Come diavolo faceva, quel ladrone paragonabile solo a Guglielmo Bruto Icilio Timoleone conte Libri-Carucci della Sommaia, forse il più grande saccheggiatore di libri della storia, a rubare pezzi di quel livello? Stando ai giudici, che si chiedono perché l'ispezione ai Girolamini disposta già a febbraio fosse stata insabbiata, De Caro arrivava qua e là preceduto spesso dalla telefonata di raccomandazione di Maurizio Fallace, che al ministero guidava la Direzione generale per le biblioteche. I responsabili di queste biblioteche, tutti con l'acqua alla gola per i tagli radicali alla cultura e desiderosi di parlare finalmente con un inviato del ministro, gli spalancavano le porte. Lui scendeva dall'auto blu e si faceva mostrare i pezzi migliori. Poi, in un momento di distrazione...

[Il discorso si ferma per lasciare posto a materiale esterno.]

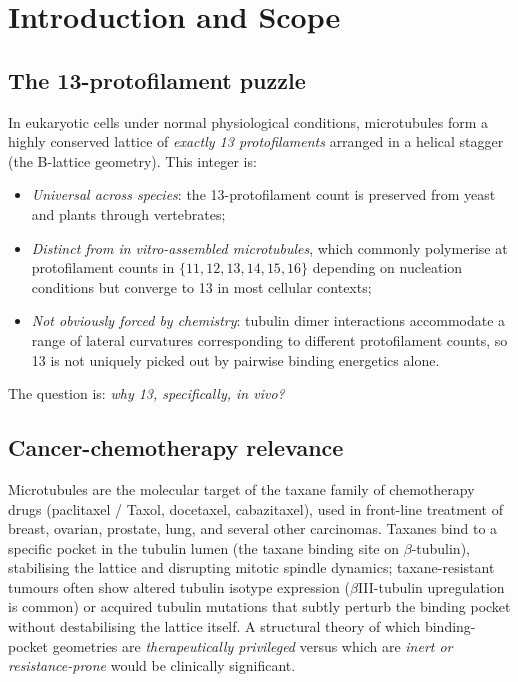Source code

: \documentclass[12pt]{article}
\begin{document}
\section{Introduction and Scope}\label{sec:intro}

\subsection{The 13-protofilament puzzle}

In eukaryotic cells under normal physiological conditions,
microtubules form a highly conserved lattice of \emph{exactly
13 protofilaments} arranged in a helical stagger (the B-lattice
geometry). This integer is:
\begin{itemize}
\item \emph{Universal across species}: the 13-protofilament count
  is preserved from yeast and plants through vertebrates;
\item \emph{Distinct from in vitro-assembled microtubules}, which
  commonly polymerise at protofilament counts in
  $\{11, 12, 13, 14, 15, 16\}$ depending on nucleation conditions
  but converge to 13 in most cellular contexts;
\item \emph{Not obviously forced by chemistry}: tubulin dimer
  interactions accommodate a range of lateral curvatures
  corresponding to different protofilament counts, so 13 is not
  uniquely picked out by pairwise binding energetics alone.
\end{itemize}
The question is: \emph{why 13, specifically, in vivo?}

\subsection{Cancer-chemotherapy relevance}

Microtubules are the molecular target of the taxane family of
chemotherapy drugs (paclitaxel / Taxol, docetaxel, cabazitaxel),
used in front-line treatment of breast, ovarian, prostate, lung,
and several other carcinomas. Taxanes bind to a specific pocket
in the tubulin lumen (the taxane binding site on
$\beta$-tubulin), stabilising the lattice and disrupting mitotic
spindle dynamics; taxane-resistant tumours often show altered
tubulin isotype expression ($\beta$III-tubulin upregulation is
common) or acquired tubulin mutations that subtly perturb the
binding pocket without destabilising the lattice itself. A
structural theory of which binding-pocket geometries are
\emph{therapeutically privileged} versus which are \emph{inert or
resistance-prone} would be clinically significant.
\end{document}
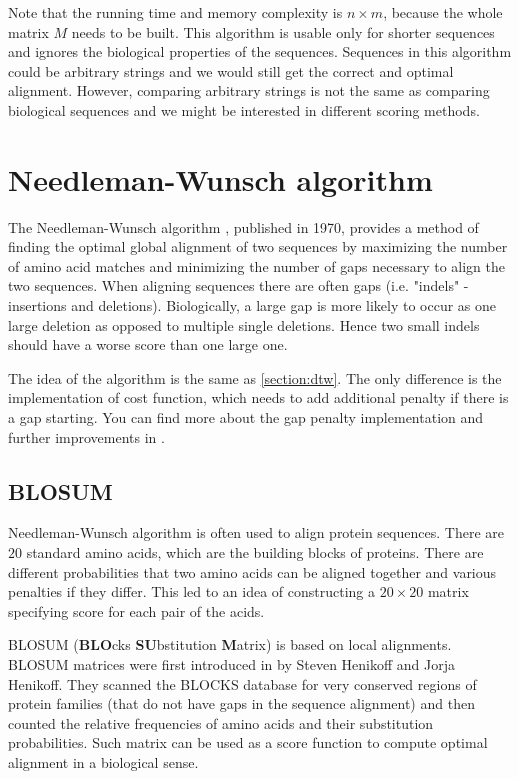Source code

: Note that the running time and memory complexity is $n \times m$, because the whole matrix $M$ needs
to be built. This algorithm is usable only for shorter sequences and ignores the biological
properties of the sequences. Sequences in this algorithm could be arbitrary strings and we would
still get the correct and optimal alignment. However, comparing arbitrary strings is not the same as
comparing biological sequences and we might be interested in different scoring methods.

\section{Needleman-Wunsch algorithm}

The Needleman-Wunsch algorithm \cite{NEEDLEMAN1970443}, published in 1970, provides a method of
finding the optimal global alignment of two sequences by maximizing the number of amino acid matches
and minimizing the number of gaps necessary to align the two sequences. When aligning sequences
there are often gaps (i.e. "indels" - insertions and deletions). Biologically, a large gap is more
likely to occur as one large deletion as opposed to multiple single deletions. Hence two small
indels should have a worse score than one large one.

The idea of the algorithm is the same as \ref{section:dtw}. The only difference is the
implementation of cost function, which needs to add additional penalty if there is a gap starting.
You can find more about the gap penalty implementation and further improvements in
\cite{Boes2014ImprovingTN}.

\subsection{BLOSUM}

Needleman-Wunsch algorithm is often used to align protein sequences. There are $20$ standard amino
acids, which are the building blocks of proteins. There are different probabilities that two amino
acids can be aligned together and various penalties if they differ. This led to an idea of
constructing a $20 \times 20$ matrix specifying score for each pair of the acids. 

BLOSUM (\textbf{BLO}cks \textbf{SU}bstitution \textbf{M}atrix) is based on local alignments. BLOSUM
matrices were first introduced in by Steven Henikoff and Jorja Henikoff. They scanned the BLOCKS
database for very conserved regions of protein families (that do not have gaps in the sequence
alignment) and then counted the relative frequencies of amino acids and their substitution
probabilities. Such matrix can be used as a score function to compute optimal alignment in a
biological sense.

I libri fatti sparire, per quanto se ne sa oggi, sarebbero almeno quattromila. Le biblioteche «visitate» moltissime. I soldi incassati dal ladro con tesserino ministeriale una enormità: per il solo anticipo sulla vendita di 450 volumi («c'erano degli erbari, c'erano libri di zoologia, c'erano libri di fisica, c'era il primo libro sull'agopuntura cinese, il primo libro sulla pazzia scritto nel Settecento...») De Caro incassò un milione. Se una parte di quei libri possono essere recuperati, però, appare sempre più sconvolgente il danno fatto, con la complicità di padre Sandro Marsano, l'ex conservatore, alla biblioteca dei Girolamini. Per fare sparire i pezzi più pregiati, circa centomila volumi sono stati spostati e gli antichi cataloghi manomessi, tagliati e raschiati per cancellar le tracce. Una devastazione forse irrimediabile. Il tutto grazie all'«errore» di qualche politico che pensa di poter scegliere gli «esperti» così... Ditecelo: quanti altri Marino Massimo De Caro ci sono in giro?